Task inputs –
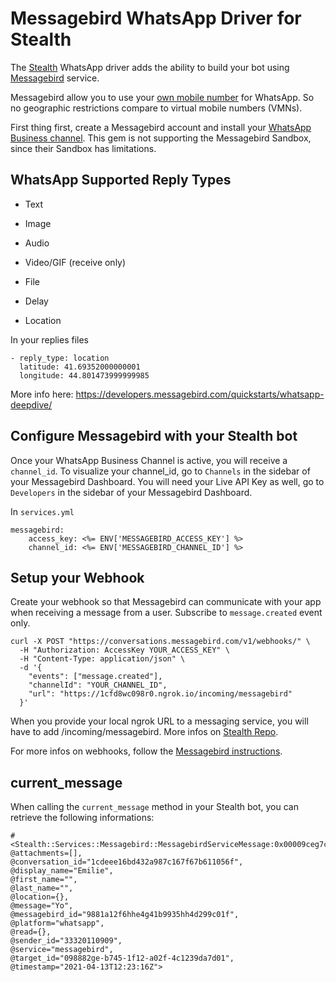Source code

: # Messagebird WhatsApp Driver for Stealth

The [Stealth](https://github.com/hellostealth/stealth) WhatsApp driver adds the ability to build your bot using [Messagebird](https://www.messagebird.com/en/solutions/whatsapp-api) service.

Messagebird allow you to use your [own mobile number](https://support.messagebird.com/hc/en-us/articles/360000244558-How-to-pick-a-number-for-WhatsApp-Business) for WhatsApp. So no geographic restrictions compare to virtual mobile numbers (VMNs).

First thing first, create a Messagebird account and install your [WhatsApp Business channel](https://support.messagebird.com/hc/en-us/articles/360000258437-WhatsApp-Business-step-by-step-onboarding). This gem is not supporting the Messagebird Sandbox, since their Sandbox has limitations.

## WhatsApp Supported Reply Types

* Text
* Image
* Audio
* Video/GIF (receive only)
* File
* Delay

* Location

In your replies files
```
- reply_type: location
  latitude: 41.69352000000001
  longitude: 44.801473999999985
```

More info here: https://developers.messagebird.com/quickstarts/whatsapp-deepdive/

## Configure Messagebird with your Stealth bot
Once your WhatsApp Business Channel is active, you will receive a `channel_id`.
To visualize your channel_id, go to `Channels` in the sidebar of your Messagebird Dashboard.
You will need your Live API Key as well, go to `Developers` in the sidebar of your Messagebird Dashboard.

In `services.yml`
```
messagebird:
    access_key: <%= ENV['MESSAGEBIRD_ACCESS_KEY'] %>
    channel_id: <%= ENV['MESSAGEBIRD_CHANNEL_ID'] %>
```

## Setup your Webhook
Create your webhook so that Messagebird can communicate with your app when receiving a message from a user.
Subscribe to `message.created` event only.

```
curl -X POST "https://conversations.messagebird.com/v1/webhooks/" \
  -H "Authorization: AccessKey YOUR_ACCESS_KEY" \
  -H "Content-Type: application/json" \
  -d '{
    "events": ["message.created"],
    "channelId": "YOUR_CHANNEL_ID",
    "url": "https://1cfd8wc098r0.ngrok.io/incoming/messagebird"
  }'
```
When you provide your local ngrok URL to a messaging service, you will have to add /incoming/messagebird. More infos on [Stealth Repo](https://github.com/hellostealth/stealth/wiki/Local-Development).

For more infos on webhooks, follow the [Messagebird instructions](https://developers.messagebird.com/api/conversations/#create-webhook).

## current_message
When calling the `current_message` method in your Stealth bot, you can retrieve the following informations:
```
#<Stealth::Services::Messagebird::MessagebirdServiceMessage:0x00009ceg7cef4cd3
@attachments=[],
@conversation_id="1cdeee16bd432a987c167f67b611056f",
@display_name="Emilie",
@first_name="",
@last_name="",
@location={},
@message="Yo",
@messagebird_id="9881a12f6hhe4g41b9935hh4d299c01f",
@platform="whatsapp",
@read={},
@sender_id="33320110909",
@service="messagebird",
@target_id="098882ge-b745-1f12-a02f-4c1239da7d01",
@timestamp="2021-04-13T12:23:16Z">
```
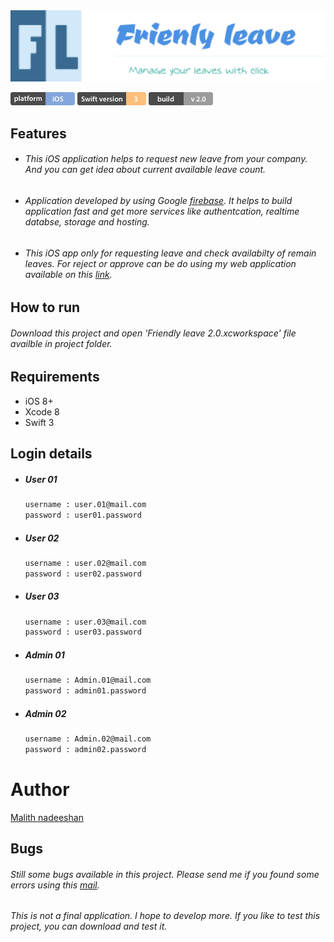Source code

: <!-- ![](readmeimg/app_poster.png) -->
<img src="readmeimg/app_poster.png" width = "1000">

![](readmeimg/Platform.png) ![](readmeimg/Build%20version.png) ![](readmeimg/Swift%20version.png)


## Features

* ###### This iOS application helps to request new leave from your company. And you can get idea about current available leave count.
* ###### Application developed by using Google [firebase](https://firebase.google.com). It helps to build application fast and get more services like authentcation, realtime databse, storage and hosting.
* ###### This iOS app only for requesting leave and check availabilty of remain leaves. For reject or approve can be do using my web application available on this [link](https://project-lms-fb008.firebaseapp.com/signInPage.html).



## How to run

###### Download this project and open 'Friendly leave 2.0.xcworkspace' file availble in project folder.

## Requirements

* iOS 8+
* Xcode 8
* Swift 3


## Login details

* ##### User 01
   ```sh
   username : user.01@mail.com
   password : user01.password
    ```
* ##### User 02
   ```sh
   username : user.02@mail.com
   password : user02.password
    ```
* ##### User 03
   ```sh
   username : user.03@mail.com
   password : user03.password
    ```
* ##### Admin 01
   ```sh
   username : Admin.01@mail.com
   password : admin01.password
    ```
* ##### Admin 02
   ```sh
   username : Admin.02@mail.com
   password : admin02.password
    ```

# Author
[Malith nadeeshan](m.nadeeshan@yahoo.co.uk)


## Bugs

###### Still some bugs available in this project. Please send me if you found some errors using this [mail](m.nadeeshan@yahoo.co.uk).


###### This is not a final application. I hope to develop more. If you like to test this project, you can download and test it.
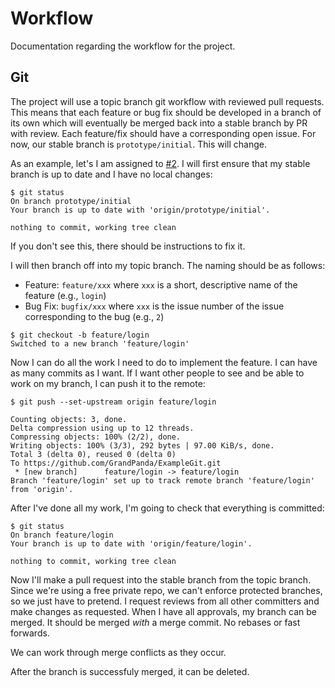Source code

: # Workflow
Documentation regarding the workflow for the project.

## Git
The project will use a topic branch git workflow with reviewed pull requests. This means that each feature or bug fix should be developed in a branch of its own which will eventually be merged back into a stable branch by PR with review. Each feature/fix should have a corresponding open issue. For now, our stable branch is `prototype/initial`. This will change.

As an example, let's I am assigned to [#2](https://github.com/evanwsun/solid-ignite/issues/2). I will first ensure that my stable branch is up to date and I have no local changes: 
```
$ git status
On branch prototype/initial
Your branch is up to date with 'origin/prototype/initial'.

nothing to commit, working tree clean
```
If you don't see this, there should be instructions to fix it.

I will then branch off into my topic branch. The naming should be as follows:
- Feature: `feature/xxx` where `xxx` is a short, descriptive name of the feature (e.g., `login`)
- Bug Fix: `bugfix/xxx` where `xxx` is the issue number of the issue corresponding to the bug (e.g., `2`)

```
$ git checkout -b feature/login
Switched to a new branch 'feature/login'
```

Now I can do all the work I need to do to implement the feature. I can have as many commits as I want. If I want other people to see and be able to work on my branch, I can push it to the remote:
```
$ git push --set-upstream origin feature/login

Counting objects: 3, done.
Delta compression using up to 12 threads.
Compressing objects: 100% (2/2), done.
Writing objects: 100% (3/3), 292 bytes | 97.00 KiB/s, done.
Total 3 (delta 0), reused 0 (delta 0)
To https://github.com/GrandPanda/ExampleGit.git
 * [new branch]      feature/login -> feature/login
Branch 'feature/login' set up to track remote branch 'feature/login' from 'origin'.
```

After I've done all my work, I'm going to check that everything is committed:
```
$ git status
On branch feature/login
Your branch is up to date with 'origin/feature/login'.

nothing to commit, working tree clean
```

Now I'll make a pull request into the stable branch from the topic branch. Since we're using a free private repo, we can't enforce protected branches, so we just have to pretend. I request reviews from all other committers and make changes as requested. When I have all approvals, my branch can be merged. It should be merged *with* a merge commit. No rebases or fast forwards. 

We can work through merge conflicts as they occur.

After the branch is successfuly merged, it can be deleted.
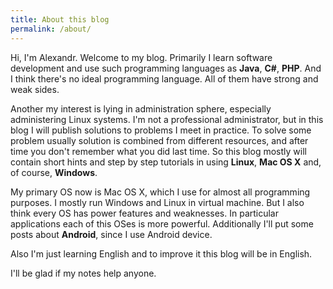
 ```yaml
---
title: About this blog
permalink: /about/
---
```


Hi, I'm Alexandr. Welcome to my blog. Primarily I learn software development and use such programming languages as **Java**, **C#**, **PHP**. And I think there's no ideal programming language. All of them have strong and weak sides. 

Another my interest is lying in administration sphere, especially administering Linux systems. I'm not a professional administrator, but in this blog I will publish solutions to problems I meet in practice. To solve some problem usually solution is combined from different resources, and after time you don't remember what you did last time. So this blog mostly will contain short hints and step by step tutorials in using **Linux**, **Mac OS X** and, of course, **Windows**. 

My primary OS now is Mac OS X, which I use for almost all programming purposes. I mostly run Windows and Linux in virtual machine. But I also think every OS has power features and weaknesses. In particular applications each of this OSes is more powerful. Additionally I'll put some posts about **Android**, since I use Android device. 

Also I'm just learning English and to improve it this blog will be in English. 

I'll be glad if my notes help anyone.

Directions – How many of the lines above include the string "only"? Reply with the number by itself.

Expected answer – 3